OJJDP funds the Specialized Services and Mentoring for Child and Youth Victims of Sex Trafficking Initiative to increase the availability of direct support services for children and youth who are victims of commercial sexual exploitation, facilitate outreach efforts, and develop organizations' capacities to mentor this vulnerable population.
With OJJDP support, the Youth Collaboratory developed a toolkit for youth service providers to build their understanding of the commercial sexual exploitation of child. The National Council of Juvenile and Family Court Judges, with OJJDP support, has developed the National Judicial Institute on Domestic Child Sex Trafficking to help judicial officers better understand the dynamics of domestic child sex trafficking, the applicable laws and legal considerations involving trafficking victims, how to identify trafficked and at-risk children, and how to connect these youth to appropriate services.
Since 1998, OJJDP has supported the Internet Crimes Against Children (ICAC) Task Force program, which operates a national network of 61 multiagency, multijurisdictional task forces engaged in investigations, forensic examinations, and prosecutions related to technology-facilitated child sexual exploitation. In FY 2018, ICAC task force programs conducted more than 71,200 investigations and 84,700 forensic exams. These efforts resulted in the arrests of more than 9,100 individuals. Additionally, the ICAC program trained over 46,500 law enforcement personnel, over 2,900 prosecutors, and more than 14,300 other professionals working in the ICAC field.
OJJDP also support the National Center for Missing & Exploited Children (NCMEC), which serves as an information clearinghouse and resource for those who are searching for missing children and working to address child victimization and sexual exploitation. The center operates a 24-hour toll-free Missing Children's Hotline and a CyberTipline. In 2018, there were over 424,000 reports of missing children made to law enforcement in the United States.
Access to Victim Services
The OVC Human Trafficking site provides access to a searchable matrix of services for trafficking victims — including outreach, legal/court advocacy, specialized, mental health, emergency shelter and intensive case management — from organizations that are funded by OVC and Bureau of Justice Assistance grants. Also see the Services and Task Forces Map for easy access to this program information.
Additional Resources for Help
Following are examples of websites that provide information and resources on human trafficking:
- OJJDP: Commercial Sexual Exploitation of Children (CSEC): The CSEC section of the OJJDP website provides reports, research, training and projects funded by OJJDP to combat the sexual exploitation of children.
- Office for Victims of Crime (OVC): Human Trafficking: The OVC Human Trafficking site provides information about human trafficking as well as resources, phone numbers and task force programs by location.
- U.S. Department of Justice (DOJ): Human Trafficking: The DOJ's Human Trafficking online resource outlines the department's efforts to combat human trafficking. The section includes the National Strategy to Combat Human Trafficking report that describes plans to enhance coordination within the department to stop human trafficking.

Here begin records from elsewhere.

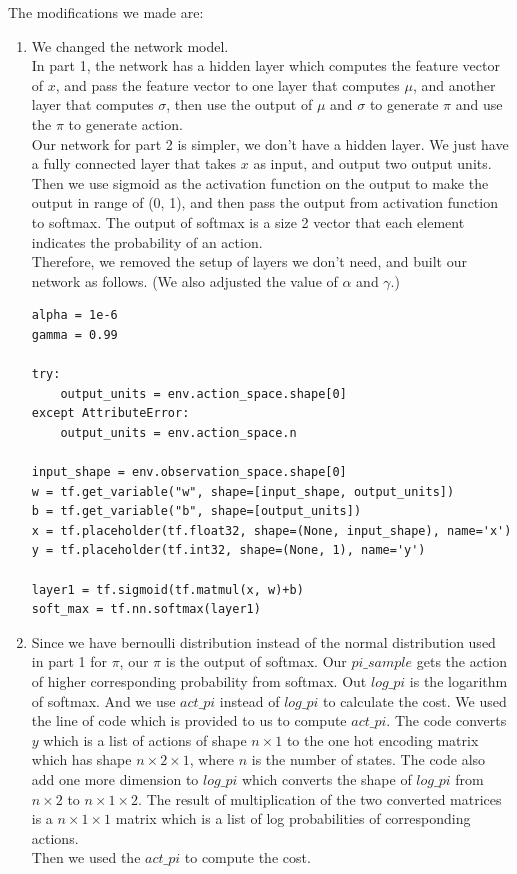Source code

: \documentclass[11pt,twoside]{article}
\begin{document}
The modifications we made are:
\begin{enumerate}
\item We changed the network model.\\
In part 1, the network has a hidden layer which computes the feature vector of $x$, and pass the feature vector to one layer that computes $\mu$, and another layer that computes $\sigma$, then use the output of $\mu$ and $\sigma$ to generate $\pi$ and use the $\pi$ to generate action.\\
Our network for part 2 is simpler, we don't have a hidden layer. We just have a fully connected layer that takes $x$ as input, and output two output units. Then we use sigmoid as the activation function on the output to make the output in range of (0, 1), and then pass the output from activation function to softmax. The output of softmax is a size 2 vector that each element indicates the probability of an action.\\
Therefore, we removed the setup of layers we don't need, and built our network as follows. (We also adjusted the value of $\alpha$ and $\gamma$.)
\begin{lstlisting}
alpha = 1e-6
gamma = 0.99

try:
    output_units = env.action_space.shape[0]
except AttributeError:
    output_units = env.action_space.n

input_shape = env.observation_space.shape[0]
w = tf.get_variable("w", shape=[input_shape, output_units])
b = tf.get_variable("b", shape=[output_units])
x = tf.placeholder(tf.float32, shape=(None, input_shape), name='x')
y = tf.placeholder(tf.int32, shape=(None, 1), name='y')

layer1 = tf.sigmoid(tf.matmul(x, w)+b)
soft_max = tf.nn.softmax(layer1)
\end{lstlisting}

\item Since we have bernoulli distribution instead of the normal distribution used in part 1 for $\pi$, our $\pi$ is the output of softmax. Our $pi\_sample$ gets the action of higher corresponding probability from softmax. Out $log\_pi$ is the logarithm of softmax. And we use $act\_pi$ instead of $log\_pi$ to calculate the cost. We used the line of code which is provided to us to compute $act\_pi$. The code converts $y$ which is a list of actions of shape $n \times 1$ to the one hot encoding matrix which has shape $n \times 2 \times 1$, where $n$ is the number of states. The code also add one more dimension to $log\_pi$ which converts the shape of $log\_pi$ from $n \times 2$ to $n \times 1 \times 2$. The result of multiplication of the two converted matrices is a $n \times 1 \times 1$ matrix which is a list of log probabilities of corresponding actions.\\
Then we used the $act\_pi$ to compute the cost.


\end{enumerate}
\end{document}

- Department of Health and Human Services (HHS): Office on Trafficking in Persons (OTIP): OTIP is responsible for the development of strategies, policies, and programs to prevent human trafficking, build health and human service capacity to respond to trafficking, increase victim identification and access to services, and strengthen health and well-being outcomes of survivors of human trafficking.
- Department of Homeland Security (DHS): Blue Campaign: The DHS Blue Campaign works with law enforcement, government, non-government and private organizations to raise public awareness in an effort to fight human trafficking.

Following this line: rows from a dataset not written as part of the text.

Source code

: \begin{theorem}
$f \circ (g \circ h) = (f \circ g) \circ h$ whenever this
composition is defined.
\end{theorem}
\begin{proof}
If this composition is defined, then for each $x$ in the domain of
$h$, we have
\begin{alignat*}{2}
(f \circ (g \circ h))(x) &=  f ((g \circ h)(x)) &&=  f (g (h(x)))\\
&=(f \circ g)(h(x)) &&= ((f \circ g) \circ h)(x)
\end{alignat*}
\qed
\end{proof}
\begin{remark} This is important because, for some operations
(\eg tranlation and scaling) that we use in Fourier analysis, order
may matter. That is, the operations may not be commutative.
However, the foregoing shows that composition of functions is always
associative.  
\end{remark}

- Department of Justice (DOJ): Project Safe Childhood: Project Safe Childhood works to combat child sexual exploitation and abuse and is led by the U.S. Attorneys' Office and the Criminal Division's Child Exploitation and Obscenity Section.
- Federal Bureau of Investigation (FBI): Violent Crimes Against Children/Online Predators: The FBI's Violent Crimes Against Children program identifies and rescues child victims and works to reduce the vulnerability of children to in-person and online sexual exploitation and abuse. Its investigation priorities are child abductions, child sexual exploitation enterprises, contact offenses against children, trafficking of child pornography, international parental kidnapping and other crimes against children.
- National Criminal Justice Reference Service (NCJRS): Human Trafficking: The NCJRS Human Trafficking Special Feature captures information and resources about different forms of trafficking and includes materials for victims and those who provide services to victims.
- President's Interagency Task Force to Monitor and Combat Trafficking (PITF): Chaired by the Secretary of State, PITF meets annually and was created to coordinate federal efforts to combat trafficking in persons.